Sort of like being one digit off in math. By the time you finished the long, complicated equation, you were light years from the answer, and you failed. Berger was the right person but the wrong answer. Lucy felt a little sorry for him but not for herself. For herself she felt a happiness that was indescribable, unlike anything she’d ever known before, and it seemed all she did was relive and relive.
It was like listening to the same intoxicating piece of music again and again, as she’d just done in the rain shower, every touch, every look, every accidental intention that resulted in a grazing of bodies that was so erotic and at the same time so moving because it really meant something. It wasn’t cheap. It wasn’t guilt-ridden or headed into shame. It felt perfectly right, and she simply didn’t believe it could be happening to her.
This was a dream she’d never known enough to have, because no part of her had ever feared or wanted it any more than she had nightmares about extraterrestrials or fantastic dreams about flying machines and race cars. Those didn’t exist or were real and within reach. Jaime Berger wasn’t an impossibility or a possibility that had ever crossed Lucy’s mind, although certainly during early encounters she’d felt a giddiness, a nervousness, on the rare occasions she’d been around her, as if she were being offered an opportunity to toy with a very large, undomesticated cat, like a cheetah or a tiger, that she would never be in the same room with, much less pet.
Lucy stood up inside the steam-filled shower, unable to see through the clouded glass, contemplating how best to have an open conversation with her aunt, to explain, to just talk.

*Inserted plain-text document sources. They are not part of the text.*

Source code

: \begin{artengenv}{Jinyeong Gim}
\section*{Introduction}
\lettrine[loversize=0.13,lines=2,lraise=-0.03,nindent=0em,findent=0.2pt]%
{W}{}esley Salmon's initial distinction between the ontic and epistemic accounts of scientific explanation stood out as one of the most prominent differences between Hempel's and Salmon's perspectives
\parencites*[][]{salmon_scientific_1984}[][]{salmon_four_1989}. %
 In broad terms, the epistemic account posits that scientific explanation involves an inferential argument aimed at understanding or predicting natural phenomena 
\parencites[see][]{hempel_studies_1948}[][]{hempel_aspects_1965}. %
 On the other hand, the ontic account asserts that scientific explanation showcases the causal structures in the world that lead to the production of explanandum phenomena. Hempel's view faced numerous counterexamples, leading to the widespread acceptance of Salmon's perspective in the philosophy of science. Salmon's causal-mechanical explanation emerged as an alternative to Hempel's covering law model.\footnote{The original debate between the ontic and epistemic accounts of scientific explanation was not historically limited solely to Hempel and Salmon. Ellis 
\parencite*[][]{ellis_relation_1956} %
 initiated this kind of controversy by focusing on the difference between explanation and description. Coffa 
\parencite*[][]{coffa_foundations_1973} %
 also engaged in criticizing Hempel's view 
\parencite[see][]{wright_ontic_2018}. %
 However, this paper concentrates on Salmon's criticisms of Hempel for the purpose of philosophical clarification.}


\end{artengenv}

She pushed open the door at the same time a shape moved in front of it, and steam dissolved around Mike Morales’s face. He smiled at her, a pistol pointed inches from her head.
“Die, bitch,” he said.
The door yielded to one blow of the battering ram and slammed against the wall.
Bacardi and a uniformed officer whose name she thought was Ben walked into the soft music of Coldplay as they entered apartment 2D and were confronted by Dr. Kay Scarpetta.
“What the hell?” Bacardi said.
Scarpetta was all over the walls. Posters, some of them from ceiling to floor, not poses but newsy photos of her on the set of CNN or walking through Ground Zero or in the morgue, preoccupied and unaware that someone was taking what Bacardi called a “thinking action shot.” Didn’t mean the person was doing something powerful, but he or she was doing it mentally.